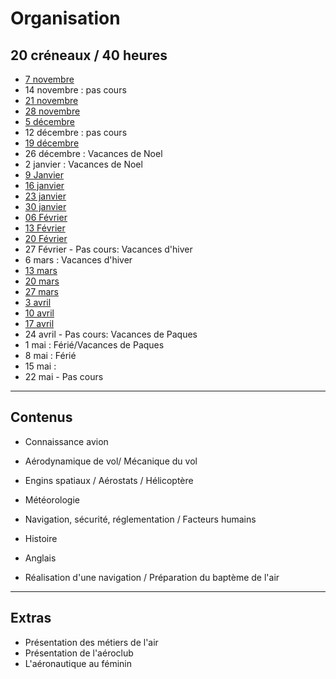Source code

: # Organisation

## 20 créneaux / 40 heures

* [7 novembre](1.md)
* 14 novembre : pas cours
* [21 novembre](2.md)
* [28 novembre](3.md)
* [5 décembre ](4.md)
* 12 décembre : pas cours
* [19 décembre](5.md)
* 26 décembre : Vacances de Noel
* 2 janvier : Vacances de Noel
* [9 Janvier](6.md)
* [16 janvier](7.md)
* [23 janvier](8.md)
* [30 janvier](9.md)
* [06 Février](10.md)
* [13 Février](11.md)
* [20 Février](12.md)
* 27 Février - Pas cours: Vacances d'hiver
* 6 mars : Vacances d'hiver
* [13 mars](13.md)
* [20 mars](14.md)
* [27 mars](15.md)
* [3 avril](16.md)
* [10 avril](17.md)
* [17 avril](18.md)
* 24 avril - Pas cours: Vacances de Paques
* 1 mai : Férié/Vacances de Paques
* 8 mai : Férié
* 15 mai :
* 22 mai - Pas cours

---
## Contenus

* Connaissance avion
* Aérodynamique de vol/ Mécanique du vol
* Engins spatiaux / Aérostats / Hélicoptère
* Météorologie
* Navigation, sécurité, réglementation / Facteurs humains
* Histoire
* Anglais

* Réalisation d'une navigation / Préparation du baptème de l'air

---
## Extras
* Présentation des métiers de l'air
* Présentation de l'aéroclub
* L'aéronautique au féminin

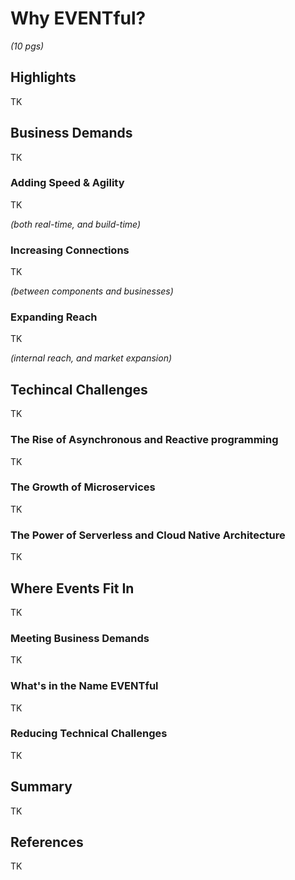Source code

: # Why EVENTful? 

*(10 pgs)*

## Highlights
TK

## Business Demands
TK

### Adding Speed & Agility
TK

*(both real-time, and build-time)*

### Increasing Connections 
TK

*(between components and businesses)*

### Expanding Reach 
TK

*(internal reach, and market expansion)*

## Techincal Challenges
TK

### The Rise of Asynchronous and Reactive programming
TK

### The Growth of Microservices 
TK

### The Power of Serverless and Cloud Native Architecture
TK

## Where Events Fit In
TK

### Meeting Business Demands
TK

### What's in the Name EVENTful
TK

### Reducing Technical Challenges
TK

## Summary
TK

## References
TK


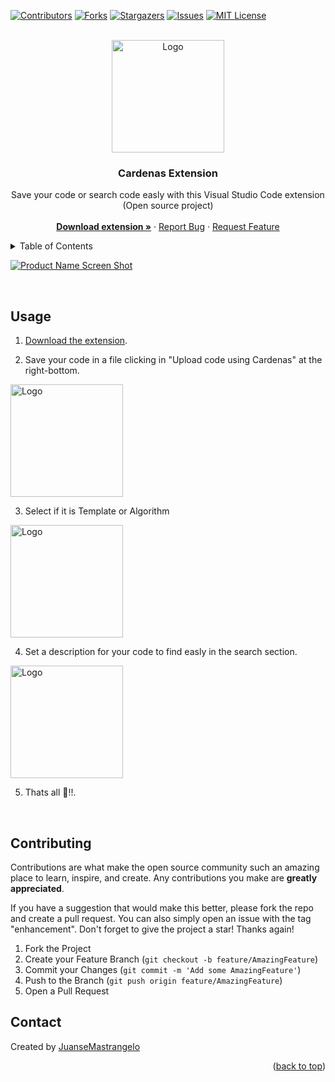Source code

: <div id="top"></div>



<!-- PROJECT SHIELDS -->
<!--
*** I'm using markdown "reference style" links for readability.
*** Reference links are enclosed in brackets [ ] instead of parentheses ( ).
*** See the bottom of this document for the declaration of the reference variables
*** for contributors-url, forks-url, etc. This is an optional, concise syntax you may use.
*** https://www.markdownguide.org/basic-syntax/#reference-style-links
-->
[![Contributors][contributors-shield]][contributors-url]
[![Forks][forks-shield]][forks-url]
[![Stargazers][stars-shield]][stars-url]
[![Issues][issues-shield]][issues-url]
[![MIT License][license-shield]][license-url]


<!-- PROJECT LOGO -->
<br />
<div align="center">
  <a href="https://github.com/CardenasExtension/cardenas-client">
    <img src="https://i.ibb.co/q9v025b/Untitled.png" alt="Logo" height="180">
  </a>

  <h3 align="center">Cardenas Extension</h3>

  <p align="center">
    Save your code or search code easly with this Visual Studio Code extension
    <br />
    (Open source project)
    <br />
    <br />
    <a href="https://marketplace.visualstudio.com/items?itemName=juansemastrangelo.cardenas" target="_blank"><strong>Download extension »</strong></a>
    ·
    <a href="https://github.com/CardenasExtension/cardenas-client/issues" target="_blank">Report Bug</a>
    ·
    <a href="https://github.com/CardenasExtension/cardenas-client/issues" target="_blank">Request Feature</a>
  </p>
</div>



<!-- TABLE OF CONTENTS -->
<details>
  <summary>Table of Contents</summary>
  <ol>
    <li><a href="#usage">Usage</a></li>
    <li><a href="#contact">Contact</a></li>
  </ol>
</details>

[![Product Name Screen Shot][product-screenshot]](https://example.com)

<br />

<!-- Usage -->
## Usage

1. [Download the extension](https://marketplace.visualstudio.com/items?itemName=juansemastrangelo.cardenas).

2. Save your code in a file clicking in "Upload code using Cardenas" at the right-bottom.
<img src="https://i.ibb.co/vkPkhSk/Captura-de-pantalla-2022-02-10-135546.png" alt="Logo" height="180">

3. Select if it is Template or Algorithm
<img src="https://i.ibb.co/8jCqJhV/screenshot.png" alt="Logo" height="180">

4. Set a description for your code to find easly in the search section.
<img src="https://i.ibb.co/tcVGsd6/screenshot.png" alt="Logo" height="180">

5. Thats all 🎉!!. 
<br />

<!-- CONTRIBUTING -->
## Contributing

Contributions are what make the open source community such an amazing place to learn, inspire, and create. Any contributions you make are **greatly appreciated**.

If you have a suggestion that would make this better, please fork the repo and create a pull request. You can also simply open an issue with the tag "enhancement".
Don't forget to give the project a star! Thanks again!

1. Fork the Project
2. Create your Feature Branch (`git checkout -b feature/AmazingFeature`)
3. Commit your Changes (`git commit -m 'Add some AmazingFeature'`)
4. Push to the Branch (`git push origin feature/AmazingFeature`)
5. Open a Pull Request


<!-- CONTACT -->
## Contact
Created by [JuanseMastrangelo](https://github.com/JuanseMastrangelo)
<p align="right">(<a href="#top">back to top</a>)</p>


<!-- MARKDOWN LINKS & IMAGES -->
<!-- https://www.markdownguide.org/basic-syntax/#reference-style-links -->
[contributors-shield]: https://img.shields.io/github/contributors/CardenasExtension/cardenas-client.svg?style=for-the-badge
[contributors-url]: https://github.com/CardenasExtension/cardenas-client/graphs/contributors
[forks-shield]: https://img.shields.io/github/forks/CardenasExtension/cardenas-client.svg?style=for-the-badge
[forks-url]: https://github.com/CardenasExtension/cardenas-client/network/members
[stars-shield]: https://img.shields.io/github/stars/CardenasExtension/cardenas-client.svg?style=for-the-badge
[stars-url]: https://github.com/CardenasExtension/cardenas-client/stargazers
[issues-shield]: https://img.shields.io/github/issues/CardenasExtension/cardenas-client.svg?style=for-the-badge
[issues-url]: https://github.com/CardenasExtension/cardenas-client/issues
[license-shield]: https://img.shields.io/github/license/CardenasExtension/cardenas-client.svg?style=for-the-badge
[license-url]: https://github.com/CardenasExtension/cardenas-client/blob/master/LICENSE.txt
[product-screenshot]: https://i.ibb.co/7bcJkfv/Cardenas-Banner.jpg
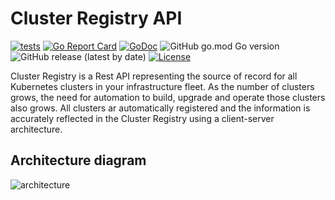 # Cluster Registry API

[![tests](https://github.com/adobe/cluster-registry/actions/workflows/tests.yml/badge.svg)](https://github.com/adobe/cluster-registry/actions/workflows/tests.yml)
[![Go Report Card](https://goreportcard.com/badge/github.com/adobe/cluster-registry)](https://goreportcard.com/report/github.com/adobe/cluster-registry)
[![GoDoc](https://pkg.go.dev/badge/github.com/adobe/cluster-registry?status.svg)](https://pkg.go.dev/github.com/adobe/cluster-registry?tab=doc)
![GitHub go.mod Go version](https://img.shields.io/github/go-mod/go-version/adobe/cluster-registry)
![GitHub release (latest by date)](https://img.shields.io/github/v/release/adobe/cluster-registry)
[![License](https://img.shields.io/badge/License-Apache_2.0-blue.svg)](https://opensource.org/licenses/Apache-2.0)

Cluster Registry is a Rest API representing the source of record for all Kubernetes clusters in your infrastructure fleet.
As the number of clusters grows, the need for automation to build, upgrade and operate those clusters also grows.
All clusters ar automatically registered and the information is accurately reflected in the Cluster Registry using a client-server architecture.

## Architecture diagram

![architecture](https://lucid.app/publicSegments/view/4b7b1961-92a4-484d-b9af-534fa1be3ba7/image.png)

++++++++

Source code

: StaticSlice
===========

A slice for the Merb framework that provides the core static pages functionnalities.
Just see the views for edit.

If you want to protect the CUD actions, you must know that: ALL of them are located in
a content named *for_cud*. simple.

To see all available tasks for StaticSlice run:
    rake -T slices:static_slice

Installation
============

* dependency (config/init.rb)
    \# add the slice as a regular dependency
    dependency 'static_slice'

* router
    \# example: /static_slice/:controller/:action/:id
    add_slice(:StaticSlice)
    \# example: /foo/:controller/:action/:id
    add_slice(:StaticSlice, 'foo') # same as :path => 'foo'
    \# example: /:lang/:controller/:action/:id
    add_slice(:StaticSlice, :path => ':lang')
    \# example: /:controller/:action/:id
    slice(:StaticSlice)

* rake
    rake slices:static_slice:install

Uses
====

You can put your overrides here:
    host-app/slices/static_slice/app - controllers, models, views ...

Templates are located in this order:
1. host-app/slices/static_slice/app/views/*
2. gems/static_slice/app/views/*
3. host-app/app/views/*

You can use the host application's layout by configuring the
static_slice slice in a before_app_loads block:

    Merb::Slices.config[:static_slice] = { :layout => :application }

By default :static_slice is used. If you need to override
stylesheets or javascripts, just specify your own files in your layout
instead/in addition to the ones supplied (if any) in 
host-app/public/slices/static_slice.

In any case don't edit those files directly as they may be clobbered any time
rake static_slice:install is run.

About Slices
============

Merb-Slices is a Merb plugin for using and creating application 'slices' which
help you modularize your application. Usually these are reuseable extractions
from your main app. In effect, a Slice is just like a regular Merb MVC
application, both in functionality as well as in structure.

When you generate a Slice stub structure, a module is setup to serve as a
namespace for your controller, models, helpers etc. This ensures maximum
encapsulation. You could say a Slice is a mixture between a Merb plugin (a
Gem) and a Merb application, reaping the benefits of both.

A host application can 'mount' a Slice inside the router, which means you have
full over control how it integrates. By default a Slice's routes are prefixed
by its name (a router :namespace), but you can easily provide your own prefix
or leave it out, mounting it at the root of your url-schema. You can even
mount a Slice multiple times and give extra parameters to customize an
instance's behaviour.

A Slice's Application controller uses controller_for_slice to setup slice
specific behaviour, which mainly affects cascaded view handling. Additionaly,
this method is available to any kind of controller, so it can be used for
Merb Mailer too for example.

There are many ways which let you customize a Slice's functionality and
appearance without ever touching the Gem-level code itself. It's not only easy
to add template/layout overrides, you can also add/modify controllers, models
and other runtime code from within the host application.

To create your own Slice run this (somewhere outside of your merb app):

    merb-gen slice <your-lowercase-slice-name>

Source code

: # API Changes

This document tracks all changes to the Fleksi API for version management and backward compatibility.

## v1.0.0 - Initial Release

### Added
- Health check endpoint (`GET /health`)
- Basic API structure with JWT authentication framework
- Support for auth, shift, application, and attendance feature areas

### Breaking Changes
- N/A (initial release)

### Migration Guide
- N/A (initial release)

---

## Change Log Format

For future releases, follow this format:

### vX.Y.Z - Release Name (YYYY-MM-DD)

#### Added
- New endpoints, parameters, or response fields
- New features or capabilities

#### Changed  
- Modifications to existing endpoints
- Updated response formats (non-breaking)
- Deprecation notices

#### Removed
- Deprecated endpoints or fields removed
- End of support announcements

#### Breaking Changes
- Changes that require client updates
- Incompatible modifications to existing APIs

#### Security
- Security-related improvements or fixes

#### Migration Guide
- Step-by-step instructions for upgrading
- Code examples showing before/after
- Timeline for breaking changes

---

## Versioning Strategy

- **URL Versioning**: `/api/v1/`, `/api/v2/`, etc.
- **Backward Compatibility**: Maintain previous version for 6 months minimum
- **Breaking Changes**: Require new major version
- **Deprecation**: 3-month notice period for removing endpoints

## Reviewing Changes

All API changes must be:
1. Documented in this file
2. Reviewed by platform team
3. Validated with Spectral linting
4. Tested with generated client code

++++++++

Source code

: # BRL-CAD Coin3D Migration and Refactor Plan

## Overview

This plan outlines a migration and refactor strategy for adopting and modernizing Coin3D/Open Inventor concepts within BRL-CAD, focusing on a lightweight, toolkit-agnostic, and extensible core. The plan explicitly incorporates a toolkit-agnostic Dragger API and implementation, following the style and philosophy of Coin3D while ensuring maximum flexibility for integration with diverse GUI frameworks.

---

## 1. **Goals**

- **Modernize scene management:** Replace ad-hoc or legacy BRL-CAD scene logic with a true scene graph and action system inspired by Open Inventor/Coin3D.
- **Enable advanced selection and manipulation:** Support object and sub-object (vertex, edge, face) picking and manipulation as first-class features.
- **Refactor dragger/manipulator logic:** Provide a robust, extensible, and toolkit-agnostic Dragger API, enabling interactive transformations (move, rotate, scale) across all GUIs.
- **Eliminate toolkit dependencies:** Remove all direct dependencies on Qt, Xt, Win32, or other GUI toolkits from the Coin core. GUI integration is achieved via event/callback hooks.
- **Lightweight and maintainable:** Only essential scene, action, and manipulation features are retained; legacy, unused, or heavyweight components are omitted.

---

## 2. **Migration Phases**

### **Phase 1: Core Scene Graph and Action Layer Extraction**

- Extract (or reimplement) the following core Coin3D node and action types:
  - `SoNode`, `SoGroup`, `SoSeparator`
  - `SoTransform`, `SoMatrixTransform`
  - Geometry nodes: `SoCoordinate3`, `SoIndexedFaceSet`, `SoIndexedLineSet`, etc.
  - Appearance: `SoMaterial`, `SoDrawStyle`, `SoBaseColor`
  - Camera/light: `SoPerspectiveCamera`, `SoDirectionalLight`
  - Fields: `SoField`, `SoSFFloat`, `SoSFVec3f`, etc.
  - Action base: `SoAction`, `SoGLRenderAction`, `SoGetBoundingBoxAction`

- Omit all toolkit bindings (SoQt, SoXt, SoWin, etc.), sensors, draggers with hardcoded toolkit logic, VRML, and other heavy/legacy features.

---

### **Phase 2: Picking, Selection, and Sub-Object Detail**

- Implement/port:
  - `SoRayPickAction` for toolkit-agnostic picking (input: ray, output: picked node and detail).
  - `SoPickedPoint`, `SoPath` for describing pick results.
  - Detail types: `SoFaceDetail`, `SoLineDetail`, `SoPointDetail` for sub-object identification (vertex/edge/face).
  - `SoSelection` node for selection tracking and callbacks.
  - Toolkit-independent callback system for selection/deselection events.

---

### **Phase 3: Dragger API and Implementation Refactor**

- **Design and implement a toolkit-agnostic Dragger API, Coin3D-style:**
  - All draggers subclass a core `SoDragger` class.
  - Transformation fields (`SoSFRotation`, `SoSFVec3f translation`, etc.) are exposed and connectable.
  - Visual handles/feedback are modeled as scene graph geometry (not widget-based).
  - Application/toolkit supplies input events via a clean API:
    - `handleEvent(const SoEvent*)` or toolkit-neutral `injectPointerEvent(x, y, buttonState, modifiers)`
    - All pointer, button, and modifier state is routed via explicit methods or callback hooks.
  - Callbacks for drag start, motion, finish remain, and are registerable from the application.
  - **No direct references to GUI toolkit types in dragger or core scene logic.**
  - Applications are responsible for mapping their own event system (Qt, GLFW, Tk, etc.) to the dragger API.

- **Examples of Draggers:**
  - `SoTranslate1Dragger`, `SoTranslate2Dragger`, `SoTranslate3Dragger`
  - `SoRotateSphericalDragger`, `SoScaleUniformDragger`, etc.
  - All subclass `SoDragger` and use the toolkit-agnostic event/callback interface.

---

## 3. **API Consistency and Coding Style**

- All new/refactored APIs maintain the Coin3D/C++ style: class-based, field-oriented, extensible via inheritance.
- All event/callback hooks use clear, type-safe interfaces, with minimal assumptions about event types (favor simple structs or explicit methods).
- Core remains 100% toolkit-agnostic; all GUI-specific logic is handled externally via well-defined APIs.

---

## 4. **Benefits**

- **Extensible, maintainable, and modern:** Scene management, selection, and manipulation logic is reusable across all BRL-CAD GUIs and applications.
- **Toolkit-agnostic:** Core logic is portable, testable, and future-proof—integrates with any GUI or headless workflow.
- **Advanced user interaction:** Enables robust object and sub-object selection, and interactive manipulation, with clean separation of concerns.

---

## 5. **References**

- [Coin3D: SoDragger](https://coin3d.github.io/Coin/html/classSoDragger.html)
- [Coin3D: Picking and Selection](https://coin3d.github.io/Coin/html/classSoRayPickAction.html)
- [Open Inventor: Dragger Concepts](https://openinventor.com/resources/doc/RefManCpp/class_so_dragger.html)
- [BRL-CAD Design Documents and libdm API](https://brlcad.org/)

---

++++++++

Exercise:
Using the entries above, find all lines with "plugin". Copy them.

Task result:
Merb-Slices is a Merb plugin for using and creating application 'slices' which
encapsulation. You could say a Slice is a mixture between a Merb plugin (a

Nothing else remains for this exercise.